RE-MEMBERING THE TUATH

Primary Author or Creator:
Col Gordon
Publisher:
Enough
Alternative Published Date
2022
Category:
Type of Resource:
Discussion Paper
Fast Facts

Forms of traditional ecological knowledge that have been erected since antiquity in Scotland are ripe for re-imagining. Col Gordon explores ways in which a renewed application of these methods can help transition to sustainable, locally-appropriate forms of agriculture in the post fossil-fuel era.

More details

If there’s money going into purchasing large areas of land to rewild, then we need to ask: what does rewilding look like? Crofting and rewilding are often pitted against each other in a narrative that suggests they are incompatible. But rather than opposing rewilding on the grounds that it is not compatible with the practices that were imposed on the Gàidhealtachd through colonial mechanisms, we should instead start to advocate for embedding these pre-clearance practices into the rewilding agenda and demanding that they are included, considered, and acted upon by people.

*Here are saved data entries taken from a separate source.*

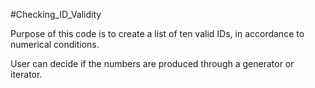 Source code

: #Checking_ID_Validity

Purpose of this code is to create a list of ten valid IDs, in accordance to numerical conditions.

User can decide if the numbers are produced through a generator or iterator. 
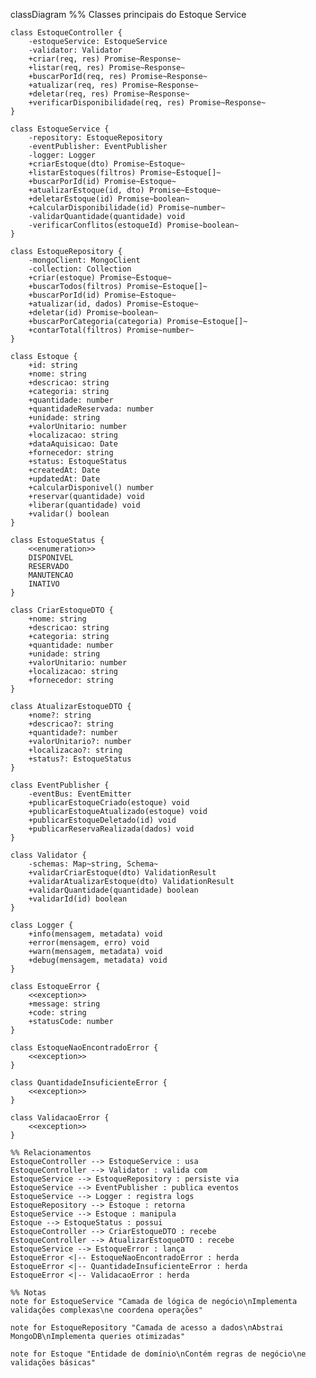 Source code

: classDiagram
    %% Classes principais do Estoque Service
    
    class EstoqueController {
        -estoqueService: EstoqueService
        -validator: Validator
        +criar(req, res) Promise~Response~
        +listar(req, res) Promise~Response~
        +buscarPorId(req, res) Promise~Response~
        +atualizar(req, res) Promise~Response~
        +deletar(req, res) Promise~Response~
        +verificarDisponibilidade(req, res) Promise~Response~
    }
    
    class EstoqueService {
        -repository: EstoqueRepository
        -eventPublisher: EventPublisher
        -logger: Logger
        +criarEstoque(dto) Promise~Estoque~
        +listarEstoques(filtros) Promise~Estoque[]~
        +buscarPorId(id) Promise~Estoque~
        +atualizarEstoque(id, dto) Promise~Estoque~
        +deletarEstoque(id) Promise~boolean~
        +calcularDisponibilidade(id) Promise~number~
        -validarQuantidade(quantidade) void
        -verificarConflitos(estoqueId) Promise~boolean~
    }
    
    class EstoqueRepository {
        -mongoClient: MongoClient
        -collection: Collection
        +criar(estoque) Promise~Estoque~
        +buscarTodos(filtros) Promise~Estoque[]~
        +buscarPorId(id) Promise~Estoque~
        +atualizar(id, dados) Promise~Estoque~
        +deletar(id) Promise~boolean~
        +buscarPorCategoria(categoria) Promise~Estoque[]~
        +contarTotal(filtros) Promise~number~
    }
    
    class Estoque {
        +id: string
        +nome: string
        +descricao: string
        +categoria: string
        +quantidade: number
        +quantidadeReservada: number
        +unidade: string
        +valorUnitario: number
        +localizacao: string
        +dataAquisicao: Date
        +fornecedor: string
        +status: EstoqueStatus
        +createdAt: Date
        +updatedAt: Date
        +calcularDisponivel() number
        +reservar(quantidade) void
        +liberar(quantidade) void
        +validar() boolean
    }
    
    class EstoqueStatus {
        <<enumeration>>
        DISPONIVEL
        RESERVADO
        MANUTENCAO
        INATIVO
    }
    
    class CriarEstoqueDTO {
        +nome: string
        +descricao: string
        +categoria: string
        +quantidade: number
        +unidade: string
        +valorUnitario: number
        +localizacao: string
        +fornecedor: string
    }
    
    class AtualizarEstoqueDTO {
        +nome?: string
        +descricao?: string
        +quantidade?: number
        +valorUnitario?: number
        +localizacao?: string
        +status?: EstoqueStatus
    }
    
    class EventPublisher {
        -eventBus: EventEmitter
        +publicarEstoqueCriado(estoque) void
        +publicarEstoqueAtualizado(estoque) void
        +publicarEstoqueDeletado(id) void
        +publicarReservaRealizada(dados) void
    }
    
    class Validator {
        -schemas: Map~string, Schema~
        +validarCriarEstoque(dto) ValidationResult
        +validarAtualizarEstoque(dto) ValidationResult
        +validarQuantidade(quantidade) boolean
        +validarId(id) boolean
    }
    
    class Logger {
        +info(mensagem, metadata) void
        +error(mensagem, erro) void
        +warn(mensagem, metadata) void
        +debug(mensagem, metadata) void
    }
    
    class EstoqueError {
        <<exception>>
        +message: string
        +code: string
        +statusCode: number
    }
    
    class EstoqueNaoEncontradoError {
        <<exception>>
    }
    
    class QuantidadeInsuficienteError {
        <<exception>>
    }
    
    class ValidacaoError {
        <<exception>>
    }
    
    %% Relacionamentos
    EstoqueController --> EstoqueService : usa
    EstoqueController --> Validator : valida com
    EstoqueService --> EstoqueRepository : persiste via
    EstoqueService --> EventPublisher : publica eventos
    EstoqueService --> Logger : registra logs
    EstoqueRepository --> Estoque : retorna
    EstoqueService --> Estoque : manipula
    Estoque --> EstoqueStatus : possui
    EstoqueController --> CriarEstoqueDTO : recebe
    EstoqueController --> AtualizarEstoqueDTO : recebe
    EstoqueService --> EstoqueError : lança
    EstoqueError <|-- EstoqueNaoEncontradoError : herda
    EstoqueError <|-- QuantidadeInsuficienteError : herda
    EstoqueError <|-- ValidacaoError : herda
    
    %% Notas
    note for EstoqueService "Camada de lógica de negócio\nImplementa validações complexas\ne coordena operações"
    
    note for EstoqueRepository "Camada de acesso a dados\nAbstrai MongoDB\nImplementa queries otimizadas"
    
    note for Estoque "Entidade de domínio\nContém regras de negócio\ne validações básicas" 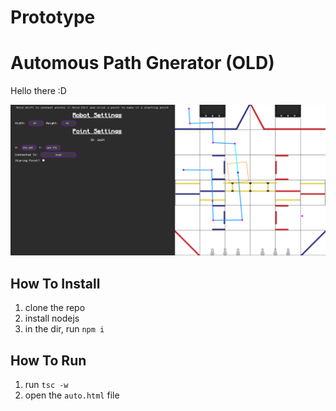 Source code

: # Prototype
# Automous Path Gnerator (OLD)

Hello there :D

![pic](https://github.com/Symple25125/AutonomousPathGenerator/blob/main/.github/assets/image.png)

## How To Install
1. clone the repo
2. install nodejs
4. in the dir, run `npm i`

## How To Run
1. run `tsc -w`
2. open the `auto.html` file
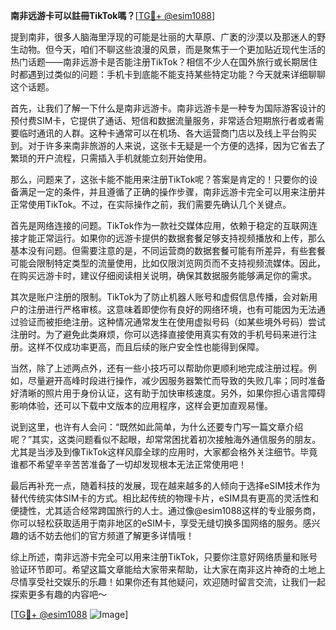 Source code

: **南非远游卡可以註冊TikTok嗎？**[[TG💪+ @esim1088](https://t.me/s/esim1088)]

提到南非，很多人脑海里浮现的可能是壮丽的大草原、广袤的沙漠以及那迷人的野生动物。但今天，咱们不聊这些浪漫的风景，而是聚焦于一个更加贴近现代生活的热门话题——南非远游卡是否能注册TikTok？相信不少人在国外旅行或长期居住时都遇到过类似的问题：手机卡到底能不能支持某些特定功能？今天就来详细聊聊这个话题。

首先，让我们了解一下什么是南非远游卡。南非远游卡是一种专为国际游客设计的预付费SIM卡，它提供了通话、短信和数据流量服务，非常适合短期旅行者或者需要临时通讯的人群。这种卡通常可以在机场、各大运营商门店以及线上平台购买到。对于许多来南非旅游的人来说，这张卡无疑是一个方便的选择，因为它省去了繁琐的开户流程，只需插入手机就能立刻开始使用。

那么，问题来了，这张卡能不能用来注册TikTok呢？答案是肯定的！只要你的设备满足一定的条件，并且遵循了正确的操作步骤，南非远游卡完全可以用来注册并正常使用TikTok。不过，在实际操作之前，我们需要先确认几个关键点。

首先是网络连接的问题。TikTok作为一款社交媒体应用，依赖于稳定的互联网连接才能正常运行。如果你的远游卡提供的数据套餐足够支持视频播放和上传，那么基本没有问题。但需要注意的是，不同运营商的数据套餐可能有所差异，有些套餐可能会限制特定类型的流量使用，比如仅限浏览网页而不支持视频流媒体。因此，在购买远游卡时，建议仔细阅读相关说明，确保其数据服务能够满足你的需求。

其次是账户注册的限制。TikTok为了防止机器人账号和虚假信息传播，会对新用户的注册进行严格审核。这意味着即使你有良好的网络环境，也有可能因为无法通过验证而被拒绝注册。这种情况通常发生在使用虚拟号码（如某些境外号码）尝试注册时。为了避免此类麻烦，你可以选择直接使用真实有效的手机号码来进行注册。这样不仅成功率更高，而且后续的账户安全性也能得到保障。

当然，除了上述两点外，还有一些小技巧可以帮助你更顺利地完成注册过程。例如，尽量避开高峰时段进行操作，减少因服务器繁忙而导致的失败几率；同时准备好清晰的照片用于身份认证，这有助于加快审核速度。另外，如果你担心语言障碍影响体验，还可以下载中文版本的应用程序，这样会更加直观易懂。

说到这里，也许有人会问：“既然如此简单，为什么还要专门写一篇文章介绍呢？”其实，这类问题看似不起眼，却常常困扰着初次接触海外通信服务的朋友。尤其是当涉及到像TikTok这样风靡全球的应用时，大家都会格外关注细节。毕竟谁都不希望辛辛苦苦准备了一切却发现根本无法正常使用吧！

最后再补充一点，随着科技的发展，现在越来越多的人倾向于选择eSIM技术作为替代传统实体SIM卡的方式。相比起传统的物理卡片，eSIM具有更高的灵活性和便捷性，尤其适合经常跨国旅行的人士。通过像@esim1088这样的专业服务商，你可以轻松获取适用于南非地区的eSIM卡，享受无缝切换多国网络的服务。感兴趣的话不妨去他们的官方频道了解更多详情哦！

综上所述，南非远游卡完全可以用来注册TikTok，只要你注意好网络质量和账号验证环节即可。希望这篇文章能给大家带来帮助，让大家在南非这片神奇的土地上尽情享受社交娱乐的乐趣！如果你还有其他疑问，欢迎随时留言交流，让我们一起探索更多有趣的内容吧～

[[TG💪+ @esim1088](https://t.me/s/esim1088) ![Image](https://i.postimg.cc/4NQfJmqS/Snipaste-2025-05-13-00-14-12.png)]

It is the very same people who destroyed the Indigenous cultures and land practices who are now calling for a return to the landscape they destroyed. But “Is treasa tuath na tighearna” (The people are mightier than a lord). We need to become the Tuath once more and demand that if this happens it does so in conjunction with a return to ‘indigenous’ land uses, in a relevant and reinvigorated way for today. These ideas need to be invoked now and attempts at living them need to be made. Over the centuries Gaels were domesticated into the state and maybe now is the time for the Tuath to be rewilded.